Che paese meraviglioso era l’Italia, di Pier Paolo Pasolini
In "Il Tempo", 10 giugno 1973, poi in Pier Paolo Pasolini,
Scritti corsari, Meridiani, Milano 1999
Recensione a Un po’ di febbre di Sandro Penna, Garzanti 1973.
In Dossier Storia & Storici - maggio 2012, a cura di Antonella Pierangeli
http://www.storiaestorici.it/

Caro Sandro, non è forse giusto ch'io dica a te cose che riguardano te, e che ti dipingono con tanto amore. Io ho un culto di te. E, come tutti i culti, mi dà il rimorso di non essere così forte e fedele da praticarlo degnamente. Ciò lo dico come se ambedue fossimo morti, e la vita non ci toccasse dunque più con la sua miseria, che giorno per giorno, ora per ora, contraddice ciò che tu sei e ciò che io penso tu sia...


   Questo libro è un brano di tempo ritrovato. È qualcosa di materiale. Un delicatissimo materiale fatto di luoghi cittadini con asfalto e erba, intonaci di case povere, interni coi modesti mobili, corpi di ragazzi coi loro casti vestiti, occhi ardenti di purezza e innocente complicità. E com'è sublime il completo, totale disinteresse di Penna per ciò che accadeva al di fuori di questa esistenza tra il popolo.

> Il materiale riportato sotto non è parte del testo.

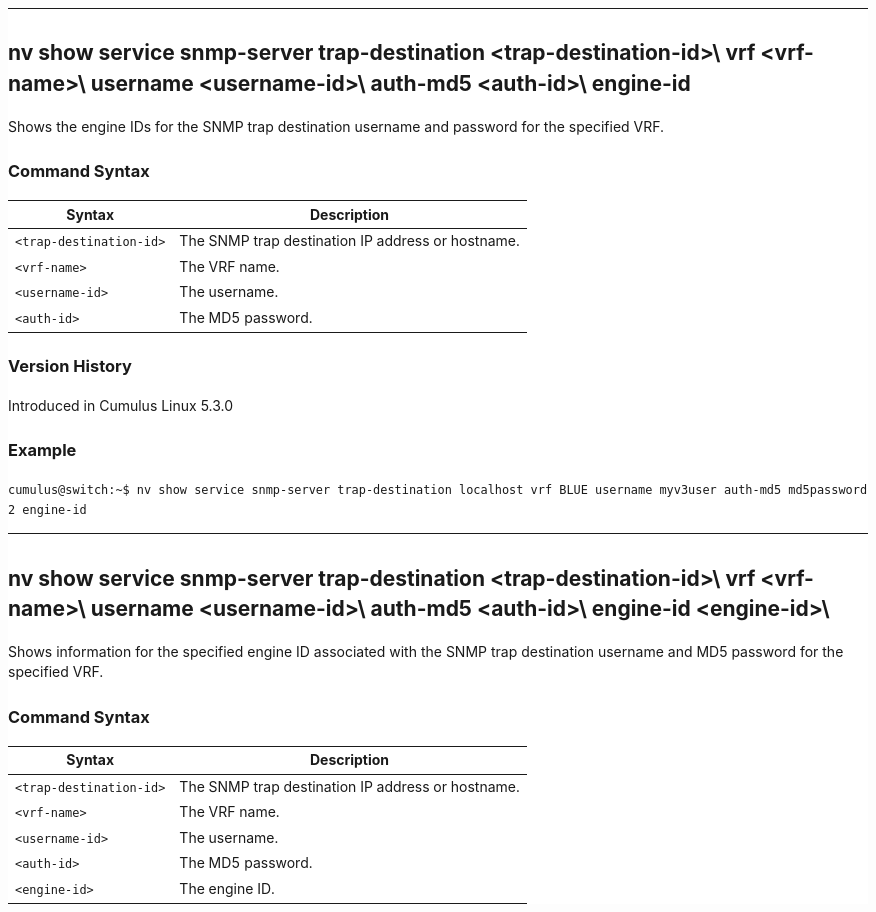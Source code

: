 - - -

## nv show service snmp-server trap-destination \<trap-destination-id>\ vrf \<vrf-name>\ username \<username-id>\ auth-md5 \<auth-id>\ engine-id

Shows the engine IDs for the SNMP trap destination username and password for the specified VRF.

### Command Syntax

| Syntax |  Description   |
| --------- | -------------- |
|`<trap-destination-id>` | The SNMP trap destination IP address or hostname. |
|`<vrf-name>` | The VRF name. |
|`<username-id>` | The username. |
|`<auth-id>` | The MD5 password. |

### Version History

Introduced in Cumulus Linux 5.3.0

### Example

```
cumulus@switch:~$ nv show service snmp-server trap-destination localhost vrf BLUE username myv3user auth-md5 md5password2 engine-id
```

- - -

## nv show service snmp-server trap-destination \<trap-destination-id>\ vrf \<vrf-name>\ username \<username-id>\ auth-md5 \<auth-id>\ engine-id \<engine-id>\

Shows information for the specified engine ID associated with the SNMP trap destination username and MD5 password for the specified VRF.

### Command Syntax

| Syntax |  Description   |
| --------- | -------------- |
|`<trap-destination-id>` | The SNMP trap destination IP address or hostname. |
|`<vrf-name>` | The VRF name. |
|`<username-id>` | The username. |
|`<auth-id>` | The MD5 password. |
|`<engine-id>` | The engine ID. |
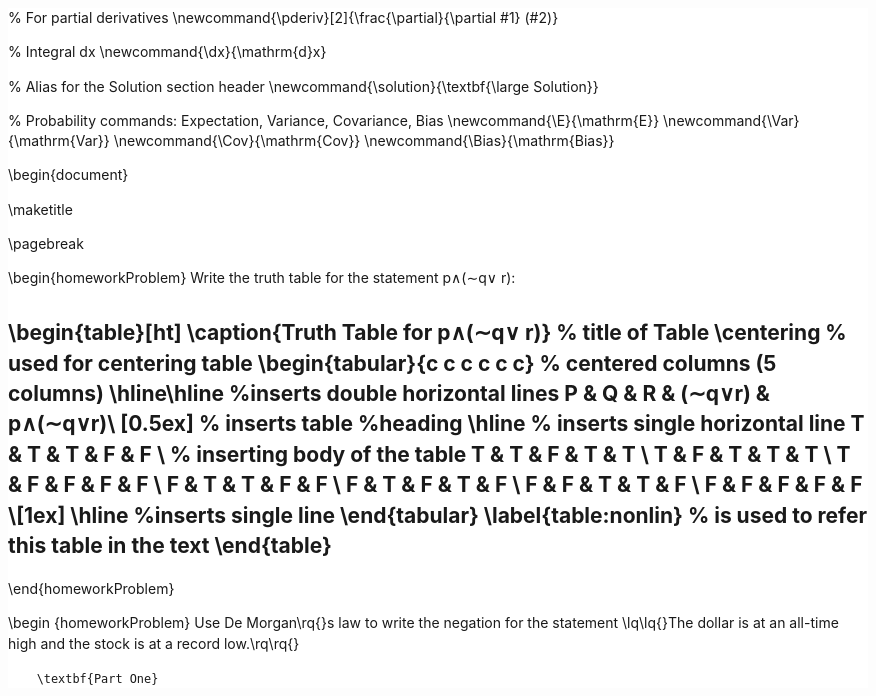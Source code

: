 % For partial derivatives
\newcommand{\pderiv}[2]{\frac{\partial}{\partial #1} (#2)}


% Integral dx
\newcommand{\dx}{\mathrm{d}x}

% Alias for the Solution section header
\newcommand{\solution}{\textbf{\large Solution}}

% Probability commands: Expectation, Variance, Covariance, Bias
\newcommand{\E}{\mathrm{E}}
\newcommand{\Var}{\mathrm{Var}}
\newcommand{\Cov}{\mathrm{Cov}}
\newcommand{\Bias}{\mathrm{Bias}}


\begin{document}

\maketitle

\pagebreak

\begin{homeworkProblem}
    Write the truth table for the statement p$\wedge$($\sim$q$\vee$ r):

\begin{table}[ht]
\caption{Truth Table for p$\wedge$($\sim$q$\vee$ r)} % title of Table
\centering % used for centering table
\begin{tabular}{c c c c c c} % centered columns (5 columns)
\hline\hline %inserts double horizontal lines
P & Q & R & $(\sim$q$\vee$r) & p$\wedge$$(\sim$q$\vee$r)\\ [0.5ex] % inserts table 
%heading
\hline % inserts single horizontal line
T & T & T & F & F \\ % inserting body of the table
T & T & F & T & T \\
T & F & T & T & T  \\
T & F & F & F & F \\
F & T & T & F & F \\
F & T & F & T & F \\
F & F & T & T & F \\
F & F & F & F & F \\[1ex]
\hline %inserts single line
\end{tabular}
\label{table:nonlin} % is used to refer this table in the text
\end{table}
--------------------- 



\end{homeworkProblem}



\begin {homeworkProblem}
	Use De Morgan\rq{}s law to write the negation for the statement \lq\lq{}The dollar is at an all-time high and the stock is at a record low.\rq\rq{}

	    \textbf{Part One}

Niente è stato più antifascista di questa esaltazione di Penna nell'Italia sotto il fascismo, vista come un luogo di inenarrabile bellezza e bontà. Penna ha ignorato la stupidità e la ferocia del fascismo: non l'ha considerata esistente. Peggiore insulto non poteva - innocentemente - inventare contro di esso. Che Penna è crudele: non ha pietà per ciò che minimamente non è investito dalla grazia della realtà, figurarsi per ciò che n'è fuori o contro. La sua condanna - non pronunciata - è assoluta, implacabile, senza appello.

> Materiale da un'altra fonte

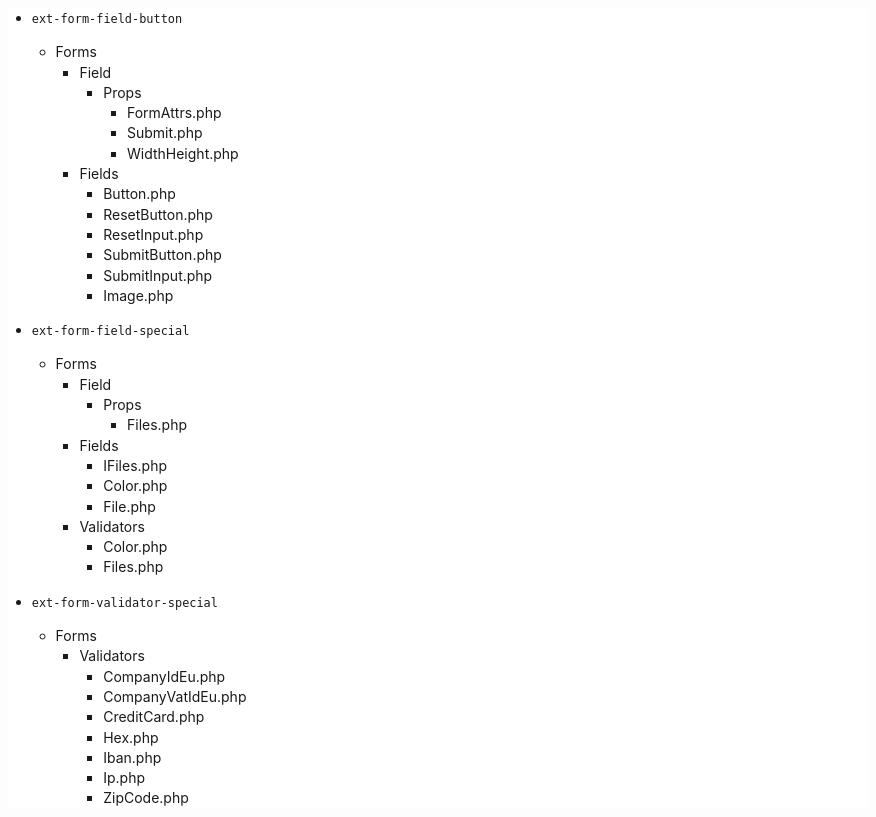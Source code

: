 - `ext-form-field-button`
	+ Forms
		+ Field
			+ Props
				- FormAttrs.php
				- Submit.php
				- WidthHeight.php
		+ Fields
			- Button.php
			- ResetButton.php
			- ResetInput.php
			- SubmitButton.php
			- SubmitInput.php
			- Image.php
		
- `ext-form-field-special`
	+ Forms
		+ Field
			+ Props
				- Files.php
		+ Fields
			- IFiles.php
			- Color.php
			- File.php
		+ Validators
			- Color.php
			- Files.php
		
- `ext-form-validator-special`
	+ Forms
		+ Validators
			- CompanyIdEu.php
			- CompanyVatIdEu.php
			- CreditCard.php
			- Hex.php
			- Iban.php
			- Ip.php
			- ZipCode.php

   Che paese meraviglioso era l'Italia durante il periodo del fascismo e subito dopo! La vita era come la si era conosciuta da bambini, e per venti trent'anni non è più cambiata: non dico i suoi valori - che sono una parola troppo alta e ideologica per quello che voglio semplicemente dire - ma le apparenze parevano dotate del dono dell'eternità: si poteva appassionatamente credere nella rivolta o nella rivoluzione, che tanto quella meravigliosa cosa che era la forma della vita, non sarebbe cambiata.

   Ci si poteva sentire eroi del mutamento e della novità, perché a dare coraggio e forza era la certezza che le città e gli uomini, nel loro aspetto profondo e bello, non sarebbero mai mutati: sarebbero giustamente migliorate soltanto le loro condizioni economiche e culturali, che non sono niente rispetto alla verità preesistente che regola meravigliosamente immutabile i gesti, gli sguardi, gli atteggiamenti del corpo di un uomo o di un ragazzo. Le città finivano con grandi viali, circondati da case, villette o palazzoni popolari dai «cari terribili colori» nella campagna folta: subito dopo i capolinea dei tram o degli autobus cominciavano le distese di grano, i canali con le file dei pioppi o dei sambuchi, o le inutili meravigliose macchie di gaggie e more. I paesi avevano ancora la loro forma intatta, o sui pianori verdi, o sui cucuzzoli delle antiche colline, o di qua e di là dei piccoli fiumi.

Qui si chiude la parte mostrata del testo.